An Orange County Register Editorial

Score one for taxpayers, at least for the moment.

On Tuesday, the Orange County Board of Supervisors dealt a blow to backroom union deals that squelch competition and raise costs for government public works projects.

At its regularly scheduled meeting the board unanimously voted in favor of a ordinance that will prohibit so-called project labor agreements for public projects in Orange County, much to the chagrin of union bosses, many of whom were at the meeting.

Supervisor John Moorlach introduced the ordinance, which, if it wins final approval at next week’s board meeting, will put into law what already had been the philosophy of the board: opposition to project labor agreements. Supervisor Chris Norby suggested that the ordinance was just a reaffirmation of a current policy. The controversial first reading of the ordinance brought out droves of union bosses, community organizers and activists on both sides of the issue. More than two dozen people commented, and the heated discussion lasted well over an hour.

Of course, the union bosses and workers in attendance wanted the supervisors to leave PLAs alone because by allowing PLAs unions are delivered a de facto monopoly on government projects because the agreements require that private firms bidding on public projects use union labor.

There is a lot of bad blood and history surrounding PLAs in the county. In 2000, in exchange for granting a multiyear project labor agreement, labor unions agreed to push for the El Toro Airport project (a priority for the board majority at the time). The political deal was revoked in 2004, but it didn’t completely correct the damage that had already been done – reduced competition and hikes in the cost of contracting projects that had been completed under the PLA. Final approval of the ordinance will help protect the county in the future.
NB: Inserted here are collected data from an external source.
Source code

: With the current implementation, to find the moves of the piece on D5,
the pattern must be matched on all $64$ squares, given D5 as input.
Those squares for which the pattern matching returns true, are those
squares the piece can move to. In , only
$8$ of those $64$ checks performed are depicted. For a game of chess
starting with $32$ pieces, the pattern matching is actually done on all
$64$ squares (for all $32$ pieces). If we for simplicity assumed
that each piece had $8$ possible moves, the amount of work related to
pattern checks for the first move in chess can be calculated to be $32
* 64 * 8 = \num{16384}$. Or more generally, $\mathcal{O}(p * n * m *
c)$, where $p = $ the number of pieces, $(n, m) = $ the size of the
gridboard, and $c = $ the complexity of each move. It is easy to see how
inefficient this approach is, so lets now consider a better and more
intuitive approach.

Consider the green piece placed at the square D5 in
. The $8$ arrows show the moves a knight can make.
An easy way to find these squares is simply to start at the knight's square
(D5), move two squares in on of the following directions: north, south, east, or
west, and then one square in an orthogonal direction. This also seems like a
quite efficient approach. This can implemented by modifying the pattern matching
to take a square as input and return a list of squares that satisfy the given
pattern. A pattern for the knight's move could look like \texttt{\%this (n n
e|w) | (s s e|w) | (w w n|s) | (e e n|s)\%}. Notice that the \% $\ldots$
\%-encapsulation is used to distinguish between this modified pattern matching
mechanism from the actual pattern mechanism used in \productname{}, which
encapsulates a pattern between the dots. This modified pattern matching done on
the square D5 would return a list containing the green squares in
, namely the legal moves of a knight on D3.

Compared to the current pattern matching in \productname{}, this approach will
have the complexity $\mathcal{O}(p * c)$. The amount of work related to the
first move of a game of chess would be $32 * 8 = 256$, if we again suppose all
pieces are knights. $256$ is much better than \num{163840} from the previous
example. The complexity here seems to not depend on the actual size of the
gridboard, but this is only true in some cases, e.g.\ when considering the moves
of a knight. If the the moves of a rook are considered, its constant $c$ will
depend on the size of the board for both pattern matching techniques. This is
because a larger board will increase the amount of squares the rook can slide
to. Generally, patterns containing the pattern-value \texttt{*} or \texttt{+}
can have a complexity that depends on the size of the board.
Unfortunately, the ordinance will not be retroactive, meaning existing PLAs in the county will not be overturned (which would be illegal under current state law). Mario Mainero, a senior policy adviser to Supervisor Moorlach, told us that several subcontracts in the county might currently include PLAs; this ordinance will not correct those but will protect Orange County residents in the future by making the prohibition of PLAs a law, rather than an understanding among board members.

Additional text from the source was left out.